Going through the data below, please show each line containing the string "paid".

Data for analysis below:

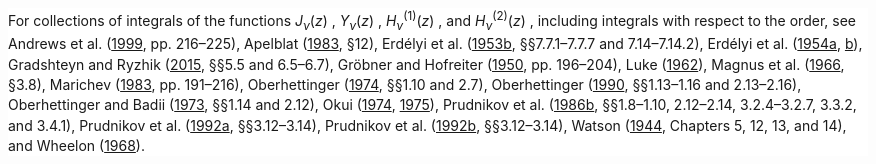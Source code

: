 For collections of integrals of the functions $J_{\nu}\left(z\right)$ , $Y_{\nu}\left(z\right)$ , ${H^{(1)}_{\nu}}\left(z\right)$ , and ${H^{(2)}_{\nu}}\left(z\right)$ , including integrals with respect to the order, see Andrews et al. ([1999](./bib/index.html#bib103 "Special Functions"), pp. 216–225), Apelblat ([1983](./bib/index.html#bib111 "Table of Definite and Infinite Integrals"), §12), Erdélyi et al. ([1953b](./bib/E.html#bib752 "Higher Transcendental Functions. Vol. II"), §§7.7.1–7.7.7 and 7.14–7.14.2), Erdélyi et al. ([1954a](./bib/E.html#bib753 "Tables of Integral Transforms. Vol. I"), [b](./bib/E.html#bib754 "Tables of Integral Transforms. Vol. II")), Gradshteyn and Ryzhik ([2015](./bib/G.html#bib972 "Table of integrals, series, and products"), §§5.5 and 6.5–6.7), Gröbner and Hofreiter ([1950](./bib/G.html#bib986 "Integraltafel. Zweiter Teil. Bestimmte Integrale"), pp. 196–204), Luke ([1962](./bib/L.html#bib1492 "Integrals of Bessel Functions")), Magnus et al. ([1966](./bib/M.html#bib1534 "Formulas and Theorems for the Special Functions of Mathematical Physics"), §3.8), Marichev ([1983](./bib/M.html#bib1546 "Handbook of Integral Transforms of Higher Transcendental Functions: Theory and Algorithmic Tables"), pp. 191–216), Oberhettinger ([1974](./bib/O.html#bib1744 "Tables of Mellin Transforms"), §§1.10 and 2.7), Oberhettinger ([1990](./bib/O.html#bib1745 "Tables of Fourier Transforms and Fourier Transforms of Distributions"), §§1.13–1.16 and 2.13–2.16), Oberhettinger and Badii ([1973](./bib/O.html#bib1746 "Tables of Laplace Transforms"), §§1.14 and 2.12), Okui ([1974](./bib/O.html#bib1756 "Complete elliptic integrals resulting from infinite integrals of Bessel functions"), [1975](./bib/O.html#bib1757 "Complete elliptic integrals resulting from infinite integrals of Bessel functions. II")), Prudnikov et al. ([1986b](./bib/P.html#bib1903 "Integrals and Series: Special Functions, Vol. 2"), §§1.8–1.10, 2.12–2.14, 3.2.4–3.2.7, 3.3.2, and 3.4.1), Prudnikov et al. ([1992a](./bib/P.html#bib1906 "Integrals and Series: Direct Laplace Transforms, Vol. 4"), §§3.12–3.14), Prudnikov et al. ([1992b](./bib/P.html#bib1907 "Integrals and Series: Inverse Laplace Transforms, Vol. 5"), §§3.12–3.14), Watson ([1944](./bib/W.html#bib2380 "A Treatise on the Theory of Bessel Functions"), Chapters 5, 12, 13, and 14), and Wheelon ([1968](./bib/W.html#bib2398 "Tables of Summable Series and Integrals Involving Bessel Functions")).
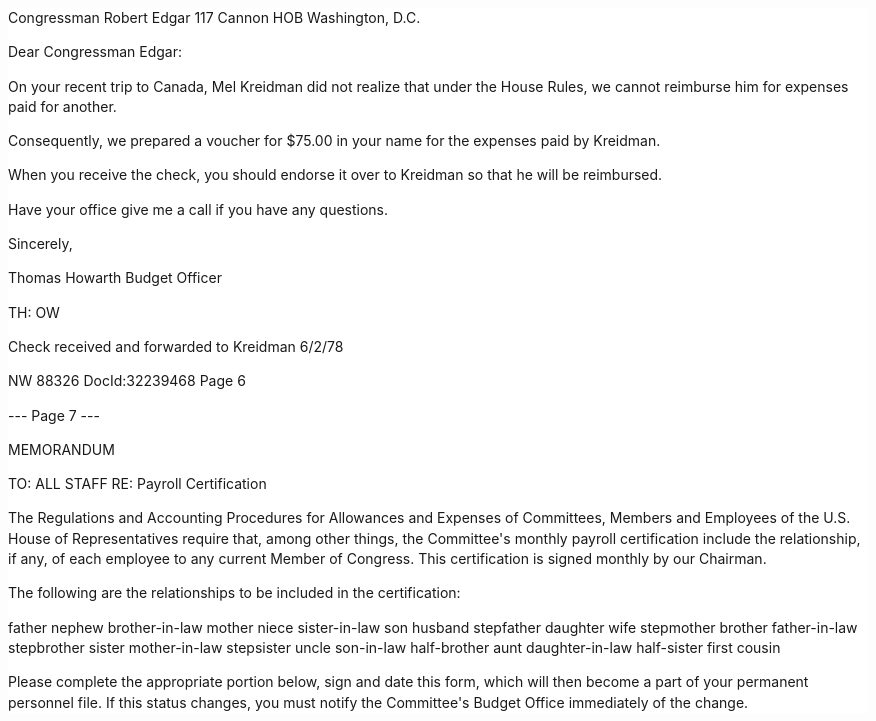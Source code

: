 Congressman Robert Edgar
117 Cannon HOB
Washington, D.C.

Dear Congressman Edgar:

On your recent trip to Canada, Mel Kreidman did
not realize that under the House Rules, we cannot reimburse
him for expenses paid for another.

Consequently, we prepared a voucher for $75.00 in your
name for the expenses paid by Kreidman.

When you receive the check, you should endorse it over
to Kreidman so that he will be reimbursed.

Have your office give me a call if you have any questions.

Sincerely,

Thomas Howarth
Budget Officer

TH: OW

Check received and forwarded
to Kreidman 6/2/78

NW 88326
DocId:32239468 Page 6

--- Page 7 ---

MEMORANDUM

TO: ALL STAFF
RE: Payroll Certification

The Regulations and Accounting Procedures for Allowances and
Expenses of Committees, Members and Employees of the U.S. House of
Representatives require that, among other things, the Committee's
monthly payroll certification include the relationship, if any, of
each employee to any current Member of Congress. This certification
is signed monthly by our Chairman.

The following are the relationships to be included in the
certification:

father nephew brother-in-law
mother niece sister-in-law
son husband stepfather
daughter wife stepmother
brother father-in-law stepbrother
sister mother-in-law stepsister
uncle son-in-law half-brother
aunt daughter-in-law half-sister
first cousin

Please complete the appropriate portion below, sign and date
this form, which will then become a part of your permanent personnel
file. If this status changes, you must notify the Committee's Budget
Office immediately of the change.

End of Data for analysis.

• **Expected output**:
him for expenses paid for another.
name for the expenses paid by Kreidman.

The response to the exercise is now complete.